Converting numbers to decimal (in a string of human-readable characters) is an operation that should be computed as described above, and the ideal result is to produce the exact result representable in the destination format. Allowing an implementation limit on how many significant digits can be computed correctly was largely a nod to feasibility, not an inherently desirable feature.

In light of this model, we can consider several forms of conversion:

For a conversion of binary floating-point to an output format of “decimal numeral,” the input number is always exactly representable in the output format, so that should be the result.

For a conversion of binary floating-point to an output format of “decimal numeral of n digits,” the output should be the n-digit decimal obtained by rounding the input number using the selected rounding rule. (This includes output formats of “decimal numeral with up to n digits” where the final number of digits is determined by removing trailing insignficant zeros, as these result in the same output numbers as "decimal numeral of n digits,” just with a different representation.)

Another conversion operation is to convert a binary floating-point number to a decimal numeral with just enough digits to uniquely identify it among the numbers representable in the input format. This is not well described as a conversion to a specific output format due to the complexity of the output set.

When we choose to display numbers in a form convenient for humans to interpret, the format choices are best left to the application. The core floating-point work ought to be done as accurately as the format(s) permit, and choices about abbreviating numbers (and introducing more rounding error) should be left to the application program to decide for its purposes.

Many of the frustrations people have with floating-point arithmetic can be attributed at least in part to displays of decimal values that differ from the actually represented value. Displaying “0.1” instead of “0.100000001490116119384765625” misleads the reader about what is happening in the program.

Note that inaccuracies in floating-point arithmetic cannot be a reason for underlying software (such as the programming language or a general string conversion/display library) to limit how many digits are displayed. For example, sometimes people reason that a floating-point format is only “accurate” to 15 digits, so only 15 digits should be displayed. This is not a correct criterion because the software converting to decimal has no information information about how accurate its input operand is or is not. It may be a number that is exact, because it was received exactly and no operations were performed on it or because it is the result of specialized calculations. Alternatively, the number might be the result of a long sequence of operations involving many roundings. The error induced by rounding in each operation can compound or cancel, and the final result of a sequence of floating-point operations can be exactly correct or can be wrong by an unbounded amount, in which case even the first digit might be incorrect.
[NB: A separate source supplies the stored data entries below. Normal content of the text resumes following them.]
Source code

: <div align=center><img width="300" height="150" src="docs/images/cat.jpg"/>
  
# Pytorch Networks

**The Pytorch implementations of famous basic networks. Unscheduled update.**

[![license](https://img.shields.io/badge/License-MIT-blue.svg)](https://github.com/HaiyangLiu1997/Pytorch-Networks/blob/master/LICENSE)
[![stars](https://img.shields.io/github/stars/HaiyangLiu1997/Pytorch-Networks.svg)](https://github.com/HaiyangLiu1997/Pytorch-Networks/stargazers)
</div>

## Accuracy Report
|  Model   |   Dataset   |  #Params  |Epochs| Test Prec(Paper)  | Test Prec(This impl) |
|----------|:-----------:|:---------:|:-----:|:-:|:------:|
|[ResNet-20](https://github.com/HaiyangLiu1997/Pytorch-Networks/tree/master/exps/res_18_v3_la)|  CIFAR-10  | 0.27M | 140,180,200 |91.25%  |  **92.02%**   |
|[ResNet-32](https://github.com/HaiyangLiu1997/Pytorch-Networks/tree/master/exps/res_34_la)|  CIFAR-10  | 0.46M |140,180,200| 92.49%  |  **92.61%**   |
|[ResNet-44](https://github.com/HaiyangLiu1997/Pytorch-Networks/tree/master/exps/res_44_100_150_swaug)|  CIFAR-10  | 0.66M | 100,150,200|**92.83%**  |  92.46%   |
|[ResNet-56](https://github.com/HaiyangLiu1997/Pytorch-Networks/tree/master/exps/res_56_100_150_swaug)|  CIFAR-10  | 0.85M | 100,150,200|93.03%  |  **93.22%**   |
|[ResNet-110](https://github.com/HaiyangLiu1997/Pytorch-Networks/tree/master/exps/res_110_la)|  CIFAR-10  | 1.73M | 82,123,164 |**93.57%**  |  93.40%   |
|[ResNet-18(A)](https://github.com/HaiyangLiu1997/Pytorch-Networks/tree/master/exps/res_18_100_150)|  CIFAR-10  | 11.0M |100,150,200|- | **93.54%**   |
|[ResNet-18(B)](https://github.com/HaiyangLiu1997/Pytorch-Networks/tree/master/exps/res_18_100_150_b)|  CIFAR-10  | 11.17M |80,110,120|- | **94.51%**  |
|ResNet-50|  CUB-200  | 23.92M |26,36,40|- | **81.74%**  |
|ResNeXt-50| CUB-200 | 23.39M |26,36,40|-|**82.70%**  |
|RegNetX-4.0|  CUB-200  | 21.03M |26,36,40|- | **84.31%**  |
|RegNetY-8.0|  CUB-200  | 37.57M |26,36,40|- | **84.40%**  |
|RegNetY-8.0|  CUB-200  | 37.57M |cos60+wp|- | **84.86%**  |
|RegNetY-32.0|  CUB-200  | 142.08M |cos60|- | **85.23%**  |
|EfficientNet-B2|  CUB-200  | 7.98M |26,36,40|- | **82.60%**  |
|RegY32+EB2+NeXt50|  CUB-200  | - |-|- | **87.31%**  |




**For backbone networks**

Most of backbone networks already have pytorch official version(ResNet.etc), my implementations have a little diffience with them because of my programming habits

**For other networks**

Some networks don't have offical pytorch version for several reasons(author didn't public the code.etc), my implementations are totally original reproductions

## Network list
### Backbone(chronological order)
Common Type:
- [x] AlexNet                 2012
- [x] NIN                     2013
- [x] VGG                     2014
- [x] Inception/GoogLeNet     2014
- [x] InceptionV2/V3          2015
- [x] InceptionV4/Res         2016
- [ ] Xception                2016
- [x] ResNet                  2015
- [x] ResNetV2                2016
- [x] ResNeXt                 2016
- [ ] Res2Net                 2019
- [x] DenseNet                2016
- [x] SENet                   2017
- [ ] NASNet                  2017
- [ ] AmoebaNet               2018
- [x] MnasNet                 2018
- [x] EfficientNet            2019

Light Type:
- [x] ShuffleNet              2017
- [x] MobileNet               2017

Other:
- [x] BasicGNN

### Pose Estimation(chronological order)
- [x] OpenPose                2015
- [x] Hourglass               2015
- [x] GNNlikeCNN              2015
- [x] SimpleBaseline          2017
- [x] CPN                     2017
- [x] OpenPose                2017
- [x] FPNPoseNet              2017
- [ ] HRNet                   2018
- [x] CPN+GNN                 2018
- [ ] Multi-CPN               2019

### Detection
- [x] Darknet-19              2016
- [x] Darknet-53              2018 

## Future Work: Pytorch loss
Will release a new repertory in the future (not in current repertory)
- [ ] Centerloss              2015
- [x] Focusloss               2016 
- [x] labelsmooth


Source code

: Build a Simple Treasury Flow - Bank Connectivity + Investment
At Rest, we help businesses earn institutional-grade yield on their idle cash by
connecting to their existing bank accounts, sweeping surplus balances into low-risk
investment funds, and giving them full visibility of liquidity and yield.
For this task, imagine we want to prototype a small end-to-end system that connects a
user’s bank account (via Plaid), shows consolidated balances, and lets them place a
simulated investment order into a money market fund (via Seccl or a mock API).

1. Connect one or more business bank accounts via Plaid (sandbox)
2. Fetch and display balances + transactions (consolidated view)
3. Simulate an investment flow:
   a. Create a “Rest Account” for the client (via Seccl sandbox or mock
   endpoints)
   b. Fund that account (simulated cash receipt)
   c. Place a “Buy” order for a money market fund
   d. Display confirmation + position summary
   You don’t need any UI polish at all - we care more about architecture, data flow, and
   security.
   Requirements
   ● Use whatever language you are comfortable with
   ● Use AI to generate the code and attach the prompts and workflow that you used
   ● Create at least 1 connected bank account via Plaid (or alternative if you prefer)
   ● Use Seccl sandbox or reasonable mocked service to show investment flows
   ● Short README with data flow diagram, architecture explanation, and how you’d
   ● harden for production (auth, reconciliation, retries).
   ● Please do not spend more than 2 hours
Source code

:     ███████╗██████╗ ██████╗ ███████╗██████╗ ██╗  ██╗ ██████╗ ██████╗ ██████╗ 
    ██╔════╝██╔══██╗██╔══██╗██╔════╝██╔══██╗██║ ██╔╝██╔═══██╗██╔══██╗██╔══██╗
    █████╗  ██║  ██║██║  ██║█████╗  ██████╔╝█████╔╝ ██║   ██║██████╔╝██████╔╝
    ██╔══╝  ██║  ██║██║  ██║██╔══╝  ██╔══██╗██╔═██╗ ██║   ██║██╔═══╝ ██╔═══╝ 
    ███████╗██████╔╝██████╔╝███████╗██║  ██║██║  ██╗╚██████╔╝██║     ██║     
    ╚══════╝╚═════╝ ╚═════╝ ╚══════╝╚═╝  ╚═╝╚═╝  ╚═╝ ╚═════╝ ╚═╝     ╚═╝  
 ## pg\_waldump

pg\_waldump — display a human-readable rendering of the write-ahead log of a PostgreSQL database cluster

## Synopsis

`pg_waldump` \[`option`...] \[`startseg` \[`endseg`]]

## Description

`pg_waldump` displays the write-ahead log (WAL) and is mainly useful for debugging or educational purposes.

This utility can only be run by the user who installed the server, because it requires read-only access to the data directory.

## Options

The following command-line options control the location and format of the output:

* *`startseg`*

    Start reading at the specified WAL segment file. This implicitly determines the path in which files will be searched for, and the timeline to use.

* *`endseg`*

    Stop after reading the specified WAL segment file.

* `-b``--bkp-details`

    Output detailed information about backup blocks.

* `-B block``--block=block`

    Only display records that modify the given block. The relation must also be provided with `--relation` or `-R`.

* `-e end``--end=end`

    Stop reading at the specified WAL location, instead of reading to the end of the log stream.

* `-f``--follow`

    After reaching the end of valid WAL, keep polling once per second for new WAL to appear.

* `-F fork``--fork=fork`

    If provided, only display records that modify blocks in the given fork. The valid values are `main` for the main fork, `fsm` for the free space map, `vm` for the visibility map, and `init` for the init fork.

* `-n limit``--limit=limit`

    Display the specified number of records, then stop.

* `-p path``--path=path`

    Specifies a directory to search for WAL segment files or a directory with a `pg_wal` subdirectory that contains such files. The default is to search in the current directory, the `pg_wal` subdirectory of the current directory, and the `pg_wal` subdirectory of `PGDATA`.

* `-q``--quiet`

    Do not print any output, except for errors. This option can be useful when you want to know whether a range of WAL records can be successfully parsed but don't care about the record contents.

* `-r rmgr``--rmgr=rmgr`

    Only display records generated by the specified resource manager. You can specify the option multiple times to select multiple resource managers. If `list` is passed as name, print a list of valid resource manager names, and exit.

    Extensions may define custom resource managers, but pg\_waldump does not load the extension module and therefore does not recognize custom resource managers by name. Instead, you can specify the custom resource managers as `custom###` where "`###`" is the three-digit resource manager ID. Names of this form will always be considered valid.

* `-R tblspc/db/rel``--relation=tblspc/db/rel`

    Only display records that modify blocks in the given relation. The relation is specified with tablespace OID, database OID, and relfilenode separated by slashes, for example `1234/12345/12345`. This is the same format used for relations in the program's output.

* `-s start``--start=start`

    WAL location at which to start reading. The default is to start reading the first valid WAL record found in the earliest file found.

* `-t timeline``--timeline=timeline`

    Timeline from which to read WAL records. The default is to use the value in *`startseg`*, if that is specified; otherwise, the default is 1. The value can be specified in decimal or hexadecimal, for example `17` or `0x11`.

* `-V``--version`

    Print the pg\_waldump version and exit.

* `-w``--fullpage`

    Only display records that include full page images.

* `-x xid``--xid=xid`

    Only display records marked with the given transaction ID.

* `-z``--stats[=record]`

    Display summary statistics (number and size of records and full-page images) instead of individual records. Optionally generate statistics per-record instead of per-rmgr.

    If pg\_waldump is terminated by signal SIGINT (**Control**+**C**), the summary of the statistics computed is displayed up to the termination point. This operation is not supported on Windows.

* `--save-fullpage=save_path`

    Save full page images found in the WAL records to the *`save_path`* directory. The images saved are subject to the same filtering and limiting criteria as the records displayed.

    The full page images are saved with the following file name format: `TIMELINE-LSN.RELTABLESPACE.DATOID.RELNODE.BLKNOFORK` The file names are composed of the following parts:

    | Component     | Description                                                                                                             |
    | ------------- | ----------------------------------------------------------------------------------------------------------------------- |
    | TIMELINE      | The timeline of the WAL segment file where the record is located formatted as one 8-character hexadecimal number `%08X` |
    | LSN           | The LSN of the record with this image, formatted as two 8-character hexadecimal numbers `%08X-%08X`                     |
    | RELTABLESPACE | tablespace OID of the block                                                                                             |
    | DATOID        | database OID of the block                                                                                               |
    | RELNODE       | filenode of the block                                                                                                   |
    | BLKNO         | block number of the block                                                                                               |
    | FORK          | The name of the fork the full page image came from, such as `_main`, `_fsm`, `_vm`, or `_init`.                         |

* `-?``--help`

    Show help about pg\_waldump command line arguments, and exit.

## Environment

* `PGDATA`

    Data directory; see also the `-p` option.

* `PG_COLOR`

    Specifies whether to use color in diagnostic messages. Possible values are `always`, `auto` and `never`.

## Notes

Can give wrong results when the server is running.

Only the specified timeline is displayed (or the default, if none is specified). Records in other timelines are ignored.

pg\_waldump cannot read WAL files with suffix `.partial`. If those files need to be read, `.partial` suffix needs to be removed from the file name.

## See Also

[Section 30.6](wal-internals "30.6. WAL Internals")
If a conversion routine were to limit the digits it produced to only those it knew to be correct, it could never produce any digits, since it knows nothing about how many digits are correct.

So the fact that floating-point arithmetic introduces inaccuracies provides no basis for determining how many digits ought to be displayed. This burden lies with the application programmer; numerical analysis of the potential error requires knowledge of the algorithms and data. To this end, the underlying software can provide features for rounding numbers to a requested number of digits, but it should not decide to limit the digits itself.